In the latter work Horowitz shows how leftist radicals—from Ward Churchill to Angela Davis—have ensconced themselves in campuses throughout the country. Indeed, Horowitz cites two prominent professors, Todd Gitlin and Richard Rorty, who openly declare that “the power base of the left in America is now in the universities”—or as Gitlin puts it, “We [the Left] lost…the politics, but won the textbooks.”
This observation is borne out in a survey conducted by Rothman, Nevitte, and Lichter—a study covering 1,643 faculty members from 183 colleges and universities. These investigators concluded that “over the course of fifteen years, self-described liberals grew from a slight plurality to a five to one majority on college faculties, while the ratio of liberals to conservatives in the general population remained relatively constant.”
One might add that the liberal-conservative ratios in newly-created “Studies” departments—Women’s Studies, African-American Studies, Gender Studies—are considerably higher, assuming any conservative can be found at all.
This dearth of intellectual diversity transforms educational institutions that should be settings for open discussion and reflection into echo chambers ripe for ideological indoctrination. Such uniformity also pushes campuses further to the left—as junior faculty more and more reflect the political orientation of leftist hiring committees.
In such an environment it is a dereliction of duty to declare, as Palomar President Bob Deegan did recently, that his college has “no guidelines in course content” because it trusts the expertise of its faculty.
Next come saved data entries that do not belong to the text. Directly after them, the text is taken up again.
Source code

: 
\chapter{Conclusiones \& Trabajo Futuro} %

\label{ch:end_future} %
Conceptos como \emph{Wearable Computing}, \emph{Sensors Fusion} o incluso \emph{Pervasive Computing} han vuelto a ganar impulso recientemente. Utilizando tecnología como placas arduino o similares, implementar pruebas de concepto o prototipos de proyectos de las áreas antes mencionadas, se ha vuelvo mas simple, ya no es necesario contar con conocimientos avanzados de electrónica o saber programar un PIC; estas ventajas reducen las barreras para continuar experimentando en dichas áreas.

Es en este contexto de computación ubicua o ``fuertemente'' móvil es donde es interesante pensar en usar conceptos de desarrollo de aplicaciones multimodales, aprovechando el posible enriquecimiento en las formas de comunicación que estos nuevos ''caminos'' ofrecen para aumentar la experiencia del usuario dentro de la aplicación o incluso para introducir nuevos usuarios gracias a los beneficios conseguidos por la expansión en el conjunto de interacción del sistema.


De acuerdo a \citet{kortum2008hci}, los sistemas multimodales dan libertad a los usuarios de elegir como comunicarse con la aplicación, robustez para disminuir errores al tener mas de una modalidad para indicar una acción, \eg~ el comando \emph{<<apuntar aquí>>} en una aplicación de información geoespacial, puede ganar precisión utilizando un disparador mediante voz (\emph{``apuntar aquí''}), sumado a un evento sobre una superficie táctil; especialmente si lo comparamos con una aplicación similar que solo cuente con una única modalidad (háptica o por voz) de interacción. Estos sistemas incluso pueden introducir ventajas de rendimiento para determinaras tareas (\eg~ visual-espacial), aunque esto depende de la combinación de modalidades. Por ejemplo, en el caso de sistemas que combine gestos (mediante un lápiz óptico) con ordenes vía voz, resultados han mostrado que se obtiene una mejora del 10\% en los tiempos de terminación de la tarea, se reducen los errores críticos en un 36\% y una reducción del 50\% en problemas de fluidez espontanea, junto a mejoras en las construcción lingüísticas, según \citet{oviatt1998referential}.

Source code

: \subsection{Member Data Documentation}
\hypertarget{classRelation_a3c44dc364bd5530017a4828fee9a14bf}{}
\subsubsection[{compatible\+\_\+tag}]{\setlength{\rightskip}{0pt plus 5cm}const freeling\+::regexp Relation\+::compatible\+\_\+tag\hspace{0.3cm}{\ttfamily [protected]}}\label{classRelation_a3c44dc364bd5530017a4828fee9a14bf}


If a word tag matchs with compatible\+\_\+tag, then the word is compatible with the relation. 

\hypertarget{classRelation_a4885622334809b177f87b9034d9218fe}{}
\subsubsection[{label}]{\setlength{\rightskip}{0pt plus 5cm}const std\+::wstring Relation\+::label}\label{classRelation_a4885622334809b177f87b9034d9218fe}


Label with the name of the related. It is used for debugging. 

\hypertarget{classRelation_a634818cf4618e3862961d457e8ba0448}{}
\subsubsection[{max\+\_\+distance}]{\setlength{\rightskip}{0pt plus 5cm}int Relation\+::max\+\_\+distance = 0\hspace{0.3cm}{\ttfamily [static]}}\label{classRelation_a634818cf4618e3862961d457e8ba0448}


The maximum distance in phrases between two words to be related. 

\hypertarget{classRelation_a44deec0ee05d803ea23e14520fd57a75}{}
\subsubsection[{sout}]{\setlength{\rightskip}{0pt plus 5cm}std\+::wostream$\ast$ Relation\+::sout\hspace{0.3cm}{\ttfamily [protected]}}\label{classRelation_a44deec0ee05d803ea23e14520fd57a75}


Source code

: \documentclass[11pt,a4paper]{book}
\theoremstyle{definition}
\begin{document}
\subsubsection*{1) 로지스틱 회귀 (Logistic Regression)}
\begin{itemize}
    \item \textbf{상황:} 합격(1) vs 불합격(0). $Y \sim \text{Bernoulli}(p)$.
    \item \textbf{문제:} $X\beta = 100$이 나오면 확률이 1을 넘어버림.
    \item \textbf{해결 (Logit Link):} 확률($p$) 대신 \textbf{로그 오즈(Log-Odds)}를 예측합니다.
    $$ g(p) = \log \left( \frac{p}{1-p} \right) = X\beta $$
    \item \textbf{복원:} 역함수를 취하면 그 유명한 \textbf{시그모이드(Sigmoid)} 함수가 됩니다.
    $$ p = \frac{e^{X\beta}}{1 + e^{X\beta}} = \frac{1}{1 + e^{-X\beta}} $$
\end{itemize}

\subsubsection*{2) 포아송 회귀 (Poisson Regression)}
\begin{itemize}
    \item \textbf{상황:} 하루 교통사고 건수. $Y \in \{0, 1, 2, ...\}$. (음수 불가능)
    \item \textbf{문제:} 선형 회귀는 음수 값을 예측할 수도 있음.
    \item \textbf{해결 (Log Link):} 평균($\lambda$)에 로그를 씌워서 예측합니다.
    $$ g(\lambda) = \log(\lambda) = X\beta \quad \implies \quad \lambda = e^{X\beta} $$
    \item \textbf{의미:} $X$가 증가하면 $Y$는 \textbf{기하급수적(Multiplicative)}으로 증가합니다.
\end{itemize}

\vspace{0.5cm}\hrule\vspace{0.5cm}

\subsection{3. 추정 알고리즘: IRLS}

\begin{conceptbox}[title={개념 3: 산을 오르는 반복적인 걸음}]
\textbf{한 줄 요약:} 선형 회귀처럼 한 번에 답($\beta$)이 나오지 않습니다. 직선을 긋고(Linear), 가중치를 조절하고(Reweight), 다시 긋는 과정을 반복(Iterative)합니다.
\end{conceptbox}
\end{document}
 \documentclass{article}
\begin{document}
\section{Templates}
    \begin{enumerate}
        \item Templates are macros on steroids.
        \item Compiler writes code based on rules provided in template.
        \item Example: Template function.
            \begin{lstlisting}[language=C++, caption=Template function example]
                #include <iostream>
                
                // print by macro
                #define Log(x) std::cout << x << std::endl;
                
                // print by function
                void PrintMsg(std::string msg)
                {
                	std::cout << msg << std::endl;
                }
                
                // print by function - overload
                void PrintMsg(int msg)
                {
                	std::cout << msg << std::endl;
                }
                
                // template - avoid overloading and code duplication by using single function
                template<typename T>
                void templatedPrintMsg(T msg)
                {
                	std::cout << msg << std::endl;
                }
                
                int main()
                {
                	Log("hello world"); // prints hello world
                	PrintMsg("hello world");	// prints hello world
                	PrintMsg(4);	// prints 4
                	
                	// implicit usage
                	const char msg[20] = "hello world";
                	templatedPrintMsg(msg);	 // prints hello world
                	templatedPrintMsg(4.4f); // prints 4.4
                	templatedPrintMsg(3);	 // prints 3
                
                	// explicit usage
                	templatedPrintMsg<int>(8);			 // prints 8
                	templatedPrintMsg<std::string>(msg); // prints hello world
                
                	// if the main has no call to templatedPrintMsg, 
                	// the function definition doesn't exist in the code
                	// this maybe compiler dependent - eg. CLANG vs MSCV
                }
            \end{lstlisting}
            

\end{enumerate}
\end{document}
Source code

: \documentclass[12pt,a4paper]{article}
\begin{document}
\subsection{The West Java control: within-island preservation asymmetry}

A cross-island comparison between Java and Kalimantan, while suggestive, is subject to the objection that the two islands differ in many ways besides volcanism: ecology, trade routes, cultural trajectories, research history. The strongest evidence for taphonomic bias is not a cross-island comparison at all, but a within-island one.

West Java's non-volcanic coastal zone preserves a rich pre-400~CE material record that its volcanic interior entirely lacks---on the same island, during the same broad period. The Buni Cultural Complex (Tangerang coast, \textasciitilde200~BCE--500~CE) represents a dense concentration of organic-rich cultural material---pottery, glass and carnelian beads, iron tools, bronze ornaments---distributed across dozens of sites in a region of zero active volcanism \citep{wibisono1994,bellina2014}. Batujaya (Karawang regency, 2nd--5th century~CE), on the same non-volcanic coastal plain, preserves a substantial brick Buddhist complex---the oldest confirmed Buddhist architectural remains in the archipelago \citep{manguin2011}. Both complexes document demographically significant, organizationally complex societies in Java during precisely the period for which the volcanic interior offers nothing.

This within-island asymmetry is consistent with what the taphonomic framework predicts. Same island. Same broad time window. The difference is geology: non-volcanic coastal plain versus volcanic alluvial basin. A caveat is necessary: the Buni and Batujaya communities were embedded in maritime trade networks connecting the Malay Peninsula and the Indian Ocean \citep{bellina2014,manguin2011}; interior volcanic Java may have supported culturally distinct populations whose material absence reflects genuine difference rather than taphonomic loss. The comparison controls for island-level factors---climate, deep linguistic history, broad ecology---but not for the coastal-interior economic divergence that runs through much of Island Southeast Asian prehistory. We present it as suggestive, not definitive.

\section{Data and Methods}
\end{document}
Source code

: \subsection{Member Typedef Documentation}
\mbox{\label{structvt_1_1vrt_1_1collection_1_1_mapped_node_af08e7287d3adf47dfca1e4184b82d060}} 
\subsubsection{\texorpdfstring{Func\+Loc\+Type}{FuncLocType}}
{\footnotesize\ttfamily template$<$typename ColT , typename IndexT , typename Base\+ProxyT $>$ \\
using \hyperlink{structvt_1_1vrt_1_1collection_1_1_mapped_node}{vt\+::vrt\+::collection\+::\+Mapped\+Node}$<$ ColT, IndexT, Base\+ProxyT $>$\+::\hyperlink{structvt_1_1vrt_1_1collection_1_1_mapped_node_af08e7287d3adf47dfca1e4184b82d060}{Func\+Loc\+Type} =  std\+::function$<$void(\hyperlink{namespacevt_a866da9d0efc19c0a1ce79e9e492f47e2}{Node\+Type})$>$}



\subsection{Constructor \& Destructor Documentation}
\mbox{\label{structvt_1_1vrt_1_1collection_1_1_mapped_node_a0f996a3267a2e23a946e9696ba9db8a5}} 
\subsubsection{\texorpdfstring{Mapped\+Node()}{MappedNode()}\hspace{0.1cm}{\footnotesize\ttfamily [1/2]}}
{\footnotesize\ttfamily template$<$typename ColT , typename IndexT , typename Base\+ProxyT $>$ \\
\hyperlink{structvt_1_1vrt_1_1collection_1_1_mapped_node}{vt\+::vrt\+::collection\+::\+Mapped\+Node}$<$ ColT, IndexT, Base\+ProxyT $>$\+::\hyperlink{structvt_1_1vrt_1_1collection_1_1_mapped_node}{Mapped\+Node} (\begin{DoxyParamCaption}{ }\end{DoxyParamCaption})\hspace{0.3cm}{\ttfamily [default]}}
Such an assertion is all the more troubling since a sizeable percentage of the school’s instructors are part-timers.
No responsible institution should look the other way while an instructor in an introductory English class transforms its reading list into a forum for Vagina Monologues politics. Nor should it, as a parent recently reported to me, exhibit no interest in reining in a teacher whose vulgarity and film selections allegedly made her classroom a hostile environment for conservative students.
Having taught in prep school and college for over twenty years, I know the difference between expressing a viewpoint and abusing one’s position of power. No one ever came out of my philosophy class without receiving the strongest of presentations in favor of three philosophers whose ideas I abhor—Marx, Nietzsche, and Sartre. By contrast, leftists whose ideology stands in the place of religion seldom exhibit similar respect for students' autonomy.
It’s hard to say how many teachers at local schools abuse their positions by attempting to indoctrinate students. And it is unlikely that part-time instructors at a community college will be featured in Horowitz’s upcoming book.
What is beyond doubt, however, is that the current academic climate—in which Harvard’s President was forced to resign for raising a non-PC conjecture—isn’t one where administrators, parents, or students should blindly “trust” instructors with curriculum decisions.